I made a pointless program to help w/ this on macOS for kicks: https://github.com/radiofreejohn/xattrkv

When I made it I also found a bug in the xattr implementation for Darwin and submitted it to Apple, they eventually fixed it.

>Problem. How do we store data persistently and then efficiently look it up later?"

I would say without transactions it is not a database yet from a practical standpoint.

It looks like it got hugged to death already.
Part of the reason why I'm not a "maker" is because my mind gets ahead of me with all the things that I would need to do in order to do things properly. So the article starts out interesting and then gets more and more, well, not exactly stressful but I get a bit weary by it.

Not that I would aspire to implement a general-purpose database. But even smaller tasks can make my mind spin too much.

if author is reading, can you add an rss feed to your site? i want to add to feedly.
I absolutely love this "first principles" approach of explaining a topic. You can really go through this and at each time understand what problem needs to be solved and what other problems this introduces, until you get at a reasonably satisfying solution.
The first example in the "Sorting in Practice" section appears to be broken. The text makes it seem like the list should be sorted in-memory and then written to disk sorted, but the example un-sorts the list when it's written to disk.

Edit: the flush example (2nd one) in the recap section does the same thing, when the text says that the records are supposed to be written to the file in sorted order.

I have spending the last ~4 weeks writing a triple store!

I wish this came out earlier, there are a few insights in there that took me me a while to understand :)
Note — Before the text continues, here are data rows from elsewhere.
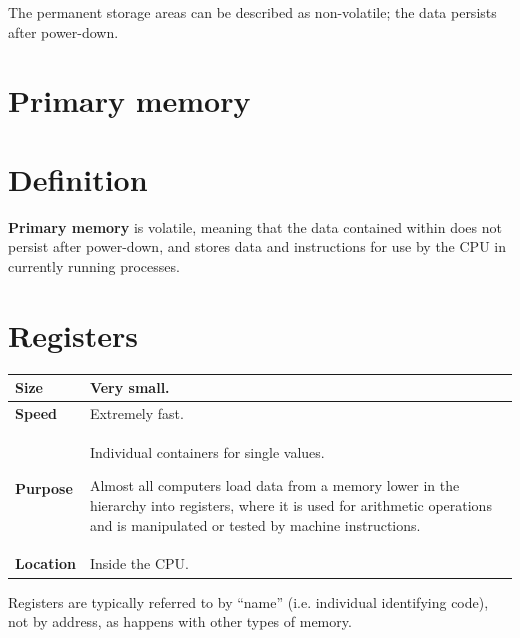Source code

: \documentclass[a4paper]{systems-software}
\begin{document}
The permanent storage areas can be described as non-volatile; the data persists after power-down.


\section{Primary memory}

\section*{Definition}

\textbf{Primary memory} is volatile, meaning that the data contained within does not persist after power-down, and stores data and instructions for use by the CPU in currently running processes.


\section*{Registers}

\begin{longtabu} to \textwidth {| X[1,l] | X[6,l] |}
    \hline
    \textbf{Size} & Very small.
	\\ \hline
	\textbf{Speed} & Extremely fast.
	\\ \hline
	\textbf{Purpose} & Individual containers for single values.
	
	Almost all computers load data from a memory lower in the hierarchy into registers, where it is used for arithmetic operations and is manipulated or tested by machine instructions.
	\\ \hline
	\textbf{Location} & Inside the CPU.
	\\ \hline
\end{longtabu}

Registers are typically referred to by “name” (i.e. individual identifying code), not by address, as happens with other types of memory.
\end{document}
Nice interactivity, but this is taken straight from the Designing Data-Intensive Applications. Literally all the content here is an interactive version of chapter 3.

Maybe give credit?

Great read. I’ve been modeling developer activity as a time series key value system where each developer is a key and commits are values. Faced the same issues: logs grow fast, indexes get heavy, range queries slow down. How do you decide what to drop when compacting segments? Balancing freshness and retention is tricky.
am i the only one who IS a huge fan of this blogpost layout
“LSM trees are the underlying data structure used for [..] DynamoDB, and they have proven to perform really well at scale [..] 80 million requests per second!”

This is a tad bit misleading, as the LSM is used for the node-level storage engine, but doesn’t explain how the overall distributed system scales to 80 million rps.

iirc the original Dynamo paper used BerkeleyDB (b-tree or LSM), but the 2012 paper shifted to a fully LSM-based engine.

I more or less built my own database in Erlang a few months ago. I say "more or less" because I did use Bitcask as the underlying store, and I used the riak_core libraries initially, but I did handle replication and different fault tolerance techniques on my own.

It was actually very fun; a key-value database is something that can be any level of difficulty that you want. If you want a simple KV "database", you could just serialize and deserialize a JSON string all the time, or write a protobuf, but there is of course no limit to the level of complexity.

I use the JSON example because that was actually how I started; I was constantly serializing and deserializing JSON with base64 binary encoded strings, just because it was easy and good enough, and over the course of building the project I ended up making a proper replicated database. I even had a very basic "query language" to handle some basic searches.

A very nice explanation with visual interactions of how database works internally. author is a great teacher.
One of our final projects during university was to design and program a basic database in C. Even after 20 years I think that was one of the most one I've had in a project.
This gets fuzzy around the end - indexes are depicted as separate (partial) entities. Do we store all of those separated in different files? If so, do we need to open them all to search for a record?
Great post and beautiful website. I got a bit confused by the flush operation that happens when the memtable is full. A quick note that a new on-disk segment is created would help. In the recap at the end, segmentation is also not mentioned.